# Western state tag applications



## gsphunter15 (Jan 16, 2017)

Started looking into it this year, seems like most states want you to buy a license and pay application fees as well. Some offer a refund of the license fee if draw is unsuccessful. Seems like you could tie up some interesting money just in applying. Anybody have any experience on this?


----------



## 175rltw (Jan 17, 2017)

Pretty open ended. Yes. A man can tie up A lot of dough on future hunting trips. yes  I have experienced it firsthand. 

It sounds like you don't have any real game plan or. Or  even what or where you want to hunt. 


If you ever get to a point where you decide you are going to actually go do it, having the money spent 6 months before you actually hunt won't bother you.  If you think you might not actually go- then yes, it seems like a lot of money to either tie up for 6 months for no reason only to get a partial refund or none at all. 

If the money bothers you- don't go hunt out west. You'll burn gas, camping or hotels, a few meals plus tip in cafes, groceries, etc. you'll be 1500$ or so into it before you blink on a diy trip- and if all you know about hunting is that bucks don't come out to the food plot until dang near dark, it'll probably frustrate you not to kill one or maybe even find any after that kind of expense. 


Tags are only getting pricier. But listen to me dude. If you got a lease- drop it, and put that money into 2 weeks out west every fall and in 4 years you'll be the envy of all your friends. Plus you won't mind hunting the WMA's here anymore and will still get it done- even as the internet runs at frantic pace cataloging everyone wha hasn't seen anything this year.


----------



## PappyHoel (Jan 17, 2017)

$900 for buck/Elk tag in Montana out of state.  That's not counting your hunting license, plane trip there, guide, room and board.  

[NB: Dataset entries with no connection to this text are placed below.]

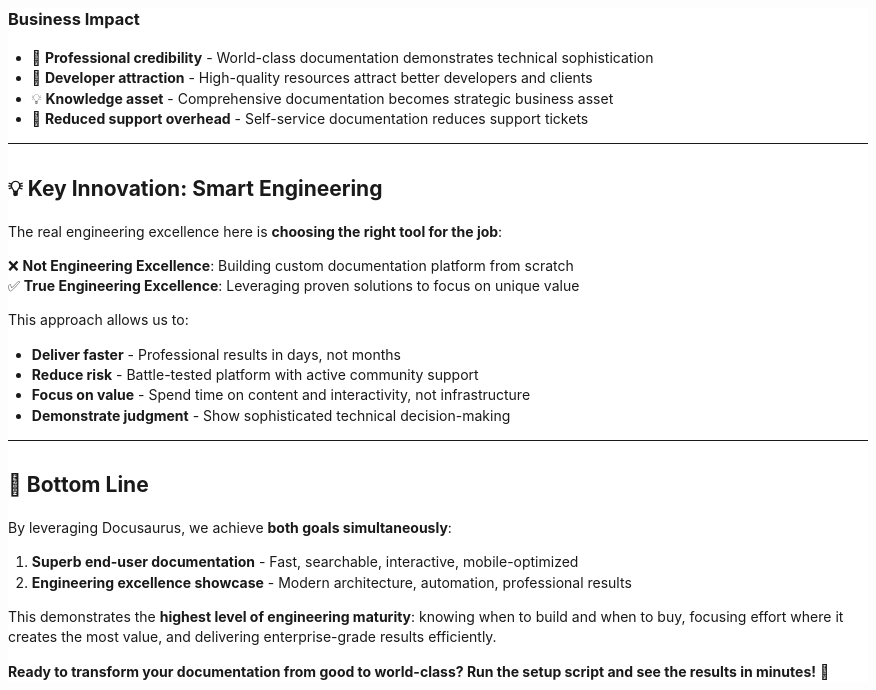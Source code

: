 ### **Business Impact**
- 🎯 **Professional credibility** - World-class documentation demonstrates technical sophistication
- 🚀 **Developer attraction** - High-quality resources attract better developers and clients
- 💡 **Knowledge asset** - Comprehensive documentation becomes strategic business asset
- 🔄 **Reduced support overhead** - Self-service documentation reduces support tickets

---

## 💡 **Key Innovation: Smart Engineering**

The real engineering excellence here is **choosing the right tool for the job**:

❌ **Not Engineering Excellence**: Building custom documentation platform from scratch  
✅ **True Engineering Excellence**: Leveraging proven solutions to focus on unique value

This approach allows us to:
- **Deliver faster** - Professional results in days, not months
- **Reduce risk** - Battle-tested platform with active community support  
- **Focus on value** - Spend time on content and interactivity, not infrastructure
- **Demonstrate judgment** - Show sophisticated technical decision-making

---

## 🎉 **Bottom Line**

By leveraging Docusaurus, we achieve **both goals simultaneously**:

1. **Superb end-user documentation** - Fast, searchable, interactive, mobile-optimized
2. **Engineering excellence showcase** - Modern architecture, automation, professional results

This demonstrates the **highest level of engineering maturity**: knowing when to build and when to buy, focusing effort where it creates the most value, and delivering enterprise-grade results efficiently.

**Ready to transform your documentation from good to world-class? Run the setup script and see the results in minutes!** 🚀
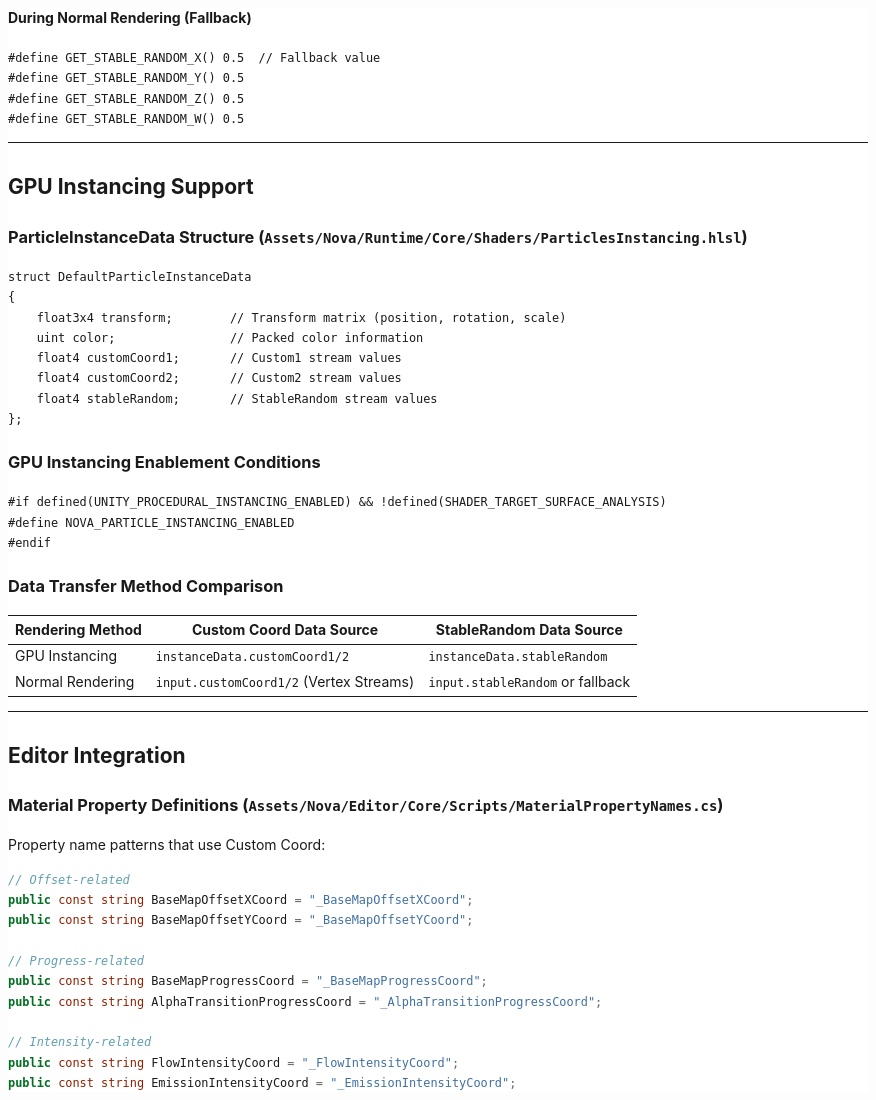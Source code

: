 #### During Normal Rendering (Fallback)
```hlsl
#define GET_STABLE_RANDOM_X() 0.5  // Fallback value
#define GET_STABLE_RANDOM_Y() 0.5
#define GET_STABLE_RANDOM_Z() 0.5
#define GET_STABLE_RANDOM_W() 0.5
```

---

## GPU Instancing Support

### ParticleInstanceData Structure (`Assets/Nova/Runtime/Core/Shaders/ParticlesInstancing.hlsl`)

```hlsl
struct DefaultParticleInstanceData
{
    float3x4 transform;        // Transform matrix (position, rotation, scale)
    uint color;                // Packed color information
    float4 customCoord1;       // Custom1 stream values
    float4 customCoord2;       // Custom2 stream values
    float4 stableRandom;       // StableRandom stream values
};
```

### GPU Instancing Enablement Conditions

```hlsl
#if defined(UNITY_PROCEDURAL_INSTANCING_ENABLED) && !defined(SHADER_TARGET_SURFACE_ANALYSIS)
#define NOVA_PARTICLE_INSTANCING_ENABLED
#endif
```

### Data Transfer Method Comparison

| Rendering Method | Custom Coord Data Source | StableRandom Data Source |
|-----------------|---------------------------|---------------------------|
| GPU Instancing  | `instanceData.customCoord1/2` | `instanceData.stableRandom` |
| Normal Rendering | `input.customCoord1/2` (Vertex Streams) | `input.stableRandom` or fallback |

---

## Editor Integration

### Material Property Definitions (`Assets/Nova/Editor/Core/Scripts/MaterialPropertyNames.cs`)

Property name patterns that use Custom Coord:

```csharp
// Offset-related
public const string BaseMapOffsetXCoord = "_BaseMapOffsetXCoord";
public const string BaseMapOffsetYCoord = "_BaseMapOffsetYCoord";

// Progress-related  
public const string BaseMapProgressCoord = "_BaseMapProgressCoord";
public const string AlphaTransitionProgressCoord = "_AlphaTransitionProgressCoord";

// Intensity-related
public const string FlowIntensityCoord = "_FlowIntensityCoord";
public const string EmissionIntensityCoord = "_EmissionIntensityCoord";
```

I can't identify with that sort of hunting.


----------



## 175rltw (Jan 17, 2017)

To the OP...

Idaho and Colorado are cheaper than Montana and Wyoming and both offer plenty of OTC tags- and more importantly specifically to you  Idaho has awesome bird hunting and Colorado has decent bird hunting.  Montana has good bird hunting to. 

Put your dog in the truck with the 20 gauge and go get the lay of the land next fall.  Don't even mess with any big game tags. Just drive out there, camp hunt birds, ask questions and do some exploring. That'll get you further faster than anything else. It'll give you a good idea what units you want to go to and what infrastructure you'll have etc. and won't feel like the waste of money that tag soup might those first couple years.


----------



## mossyoakpro (Jan 17, 2017)

175rltw said:


> To the OP...
> 
> Idaho and Colorado are cheaper than Montana and Wyoming and both offer plenty of OTC tags- and more importantly specifically to you  Idaho has awesome bird hunting and Colorado has decent bird hunting.  Montana has good bird hunting to.
> 
> Put your dog in the truck with the 20 gauge and go get the lay of the land next fall.  Don't even mess with any big game tags. Just drive out there, camp hunt birds, ask questions and do some exploring. That'll get you further faster than anything else. It'll give you a good idea what units you want to go to and what infrastructure you'll have etc. and won't feel like the waste of money that tag soup might those first couple years.




Awesome advice here!!

Western hunting is not for everyone...fortunately I have done this very thing and returned for a big game hunt and was successful.


----------



## swampstalker24 (Jan 17, 2017)

Cabelas offers a service that fronts the costs of tag applications and helps navigate all the draw deadlines and what not.  Check it out


----------



## gsphunter15 (Jan 18, 2017)

Thanks for all of the advice guys! I don't mind investing into some trips like these, we have normally done it every year with some duck hunts but I'd love to give some big game public hunts a try.


----------



## jmoser (Jan 20, 2017)

Nonresident hunting is a huge moneymaker for the sparsely populated western states with quality elk / mule deer herds.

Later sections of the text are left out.